**RECORDED INFORMATION**

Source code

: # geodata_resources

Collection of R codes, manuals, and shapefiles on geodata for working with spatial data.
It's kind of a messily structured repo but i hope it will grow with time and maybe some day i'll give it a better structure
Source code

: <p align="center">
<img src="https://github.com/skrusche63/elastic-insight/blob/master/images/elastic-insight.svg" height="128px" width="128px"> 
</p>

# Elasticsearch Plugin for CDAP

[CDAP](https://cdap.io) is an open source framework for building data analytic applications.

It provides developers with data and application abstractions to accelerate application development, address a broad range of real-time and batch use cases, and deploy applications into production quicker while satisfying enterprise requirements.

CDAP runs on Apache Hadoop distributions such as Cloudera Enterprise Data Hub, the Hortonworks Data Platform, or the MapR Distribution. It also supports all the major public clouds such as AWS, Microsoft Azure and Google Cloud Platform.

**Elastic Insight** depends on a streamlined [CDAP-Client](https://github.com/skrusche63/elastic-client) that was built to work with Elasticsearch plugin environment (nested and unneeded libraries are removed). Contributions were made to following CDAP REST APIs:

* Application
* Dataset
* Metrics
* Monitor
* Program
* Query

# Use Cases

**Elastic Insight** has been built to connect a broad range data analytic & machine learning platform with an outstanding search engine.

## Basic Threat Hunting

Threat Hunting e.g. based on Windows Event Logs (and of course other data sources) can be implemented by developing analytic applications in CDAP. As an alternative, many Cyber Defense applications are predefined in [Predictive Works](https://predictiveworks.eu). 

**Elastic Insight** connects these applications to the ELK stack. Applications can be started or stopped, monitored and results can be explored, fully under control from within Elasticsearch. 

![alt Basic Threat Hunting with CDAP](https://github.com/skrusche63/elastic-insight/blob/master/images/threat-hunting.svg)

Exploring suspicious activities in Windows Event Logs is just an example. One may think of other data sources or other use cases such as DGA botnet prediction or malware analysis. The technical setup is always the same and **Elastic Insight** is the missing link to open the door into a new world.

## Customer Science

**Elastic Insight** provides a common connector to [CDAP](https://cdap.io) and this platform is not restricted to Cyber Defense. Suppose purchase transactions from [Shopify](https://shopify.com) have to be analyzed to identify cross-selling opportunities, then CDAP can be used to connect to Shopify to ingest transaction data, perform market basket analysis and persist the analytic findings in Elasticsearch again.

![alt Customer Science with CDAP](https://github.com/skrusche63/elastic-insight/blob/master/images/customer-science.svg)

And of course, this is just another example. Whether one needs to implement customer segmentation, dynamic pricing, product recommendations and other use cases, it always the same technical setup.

**WHAT TO WORK ON**
Only the number is wanted: how many lines of these entries contain the string "built"?

**ANSWER**
2